## INPUT

——

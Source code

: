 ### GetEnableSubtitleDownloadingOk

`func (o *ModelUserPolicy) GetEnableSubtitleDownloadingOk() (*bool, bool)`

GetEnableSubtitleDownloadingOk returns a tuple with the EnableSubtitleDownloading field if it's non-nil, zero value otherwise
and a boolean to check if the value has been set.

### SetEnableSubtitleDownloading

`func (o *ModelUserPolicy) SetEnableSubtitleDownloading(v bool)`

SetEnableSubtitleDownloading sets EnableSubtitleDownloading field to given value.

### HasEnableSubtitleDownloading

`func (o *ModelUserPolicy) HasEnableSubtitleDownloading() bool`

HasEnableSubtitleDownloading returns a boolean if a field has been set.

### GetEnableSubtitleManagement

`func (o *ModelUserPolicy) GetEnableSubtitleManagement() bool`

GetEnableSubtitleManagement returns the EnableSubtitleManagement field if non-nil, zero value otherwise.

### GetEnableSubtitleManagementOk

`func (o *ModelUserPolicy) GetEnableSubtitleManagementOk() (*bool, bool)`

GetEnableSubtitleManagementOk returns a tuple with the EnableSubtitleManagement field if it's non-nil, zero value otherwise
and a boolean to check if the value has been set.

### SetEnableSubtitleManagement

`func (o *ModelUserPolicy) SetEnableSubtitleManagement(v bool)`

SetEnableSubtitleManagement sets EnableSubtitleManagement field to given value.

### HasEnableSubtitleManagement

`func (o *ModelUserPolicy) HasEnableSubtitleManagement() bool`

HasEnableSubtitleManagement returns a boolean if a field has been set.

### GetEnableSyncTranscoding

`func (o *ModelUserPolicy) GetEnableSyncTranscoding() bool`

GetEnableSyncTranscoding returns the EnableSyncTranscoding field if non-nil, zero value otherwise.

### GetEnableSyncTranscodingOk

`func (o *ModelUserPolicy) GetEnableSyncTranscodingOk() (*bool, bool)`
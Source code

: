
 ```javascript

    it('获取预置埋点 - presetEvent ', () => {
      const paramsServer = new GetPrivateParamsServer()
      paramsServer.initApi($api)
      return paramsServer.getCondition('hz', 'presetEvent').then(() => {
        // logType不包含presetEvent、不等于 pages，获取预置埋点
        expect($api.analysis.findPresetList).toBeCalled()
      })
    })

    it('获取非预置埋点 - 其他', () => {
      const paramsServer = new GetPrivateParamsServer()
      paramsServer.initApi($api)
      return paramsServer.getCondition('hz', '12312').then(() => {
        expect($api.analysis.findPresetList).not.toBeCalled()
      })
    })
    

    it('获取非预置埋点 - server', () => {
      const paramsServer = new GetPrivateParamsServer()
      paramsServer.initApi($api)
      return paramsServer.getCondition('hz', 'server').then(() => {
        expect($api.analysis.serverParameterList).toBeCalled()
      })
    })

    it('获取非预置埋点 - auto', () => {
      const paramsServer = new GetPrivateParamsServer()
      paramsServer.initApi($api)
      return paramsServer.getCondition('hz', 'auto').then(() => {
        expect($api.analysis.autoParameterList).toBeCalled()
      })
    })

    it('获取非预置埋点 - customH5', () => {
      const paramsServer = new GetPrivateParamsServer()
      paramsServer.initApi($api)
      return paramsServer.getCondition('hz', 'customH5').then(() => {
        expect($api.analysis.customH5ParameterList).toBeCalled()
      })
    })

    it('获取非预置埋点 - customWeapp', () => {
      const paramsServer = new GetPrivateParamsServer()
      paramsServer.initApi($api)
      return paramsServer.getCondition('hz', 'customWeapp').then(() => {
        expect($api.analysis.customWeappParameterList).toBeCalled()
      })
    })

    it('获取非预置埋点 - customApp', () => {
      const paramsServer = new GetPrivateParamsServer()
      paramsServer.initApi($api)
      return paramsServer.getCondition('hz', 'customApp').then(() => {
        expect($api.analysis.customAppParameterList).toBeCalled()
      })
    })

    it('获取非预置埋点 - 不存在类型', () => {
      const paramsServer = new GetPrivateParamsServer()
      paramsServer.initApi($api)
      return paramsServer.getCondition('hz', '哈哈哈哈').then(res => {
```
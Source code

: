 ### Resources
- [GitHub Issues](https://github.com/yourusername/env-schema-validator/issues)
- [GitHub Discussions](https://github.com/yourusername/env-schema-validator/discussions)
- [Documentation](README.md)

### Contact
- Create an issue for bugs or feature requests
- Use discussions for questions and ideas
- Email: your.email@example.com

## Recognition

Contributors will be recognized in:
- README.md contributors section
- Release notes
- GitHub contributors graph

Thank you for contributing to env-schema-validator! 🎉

——

## REQUIRED ACTION
Each line from the start of the listing above through the line containing "(o *ModelUserPolicy) HasEnableSubtitleManagement()" must be reproduced exactly. Leave out the rest.

## COMPLETED TASK
Source code

: ### GetEnableSubtitleDownloadingOk

`func (o *ModelUserPolicy) GetEnableSubtitleDownloadingOk() (*bool, bool)`

GetEnableSubtitleDownloadingOk returns a tuple with the EnableSubtitleDownloading field if it's non-nil, zero value otherwise
and a boolean to check if the value has been set.

### SetEnableSubtitleDownloading

`func (o *ModelUserPolicy) SetEnableSubtitleDownloading(v bool)`

SetEnableSubtitleDownloading sets EnableSubtitleDownloading field to given value.

### HasEnableSubtitleDownloading

`func (o *ModelUserPolicy) HasEnableSubtitleDownloading() bool`

HasEnableSubtitleDownloading returns a boolean if a field has been set.

### GetEnableSubtitleManagement

`func (o *ModelUserPolicy) GetEnableSubtitleManagement() bool`

GetEnableSubtitleManagement returns the EnableSubtitleManagement field if non-nil, zero value otherwise.

### GetEnableSubtitleManagementOk

`func (o *ModelUserPolicy) GetEnableSubtitleManagementOk() (*bool, bool)`

GetEnableSubtitleManagementOk returns a tuple with the EnableSubtitleManagement field if it's non-nil, zero value otherwise
and a boolean to check if the value has been set.

### SetEnableSubtitleManagement

`func (o *ModelUserPolicy) SetEnableSubtitleManagement(v bool)`

SetEnableSubtitleManagement sets EnableSubtitleManagement field to given value.

### HasEnableSubtitleManagement

`func (o *ModelUserPolicy) HasEnableSubtitleManagement() bool`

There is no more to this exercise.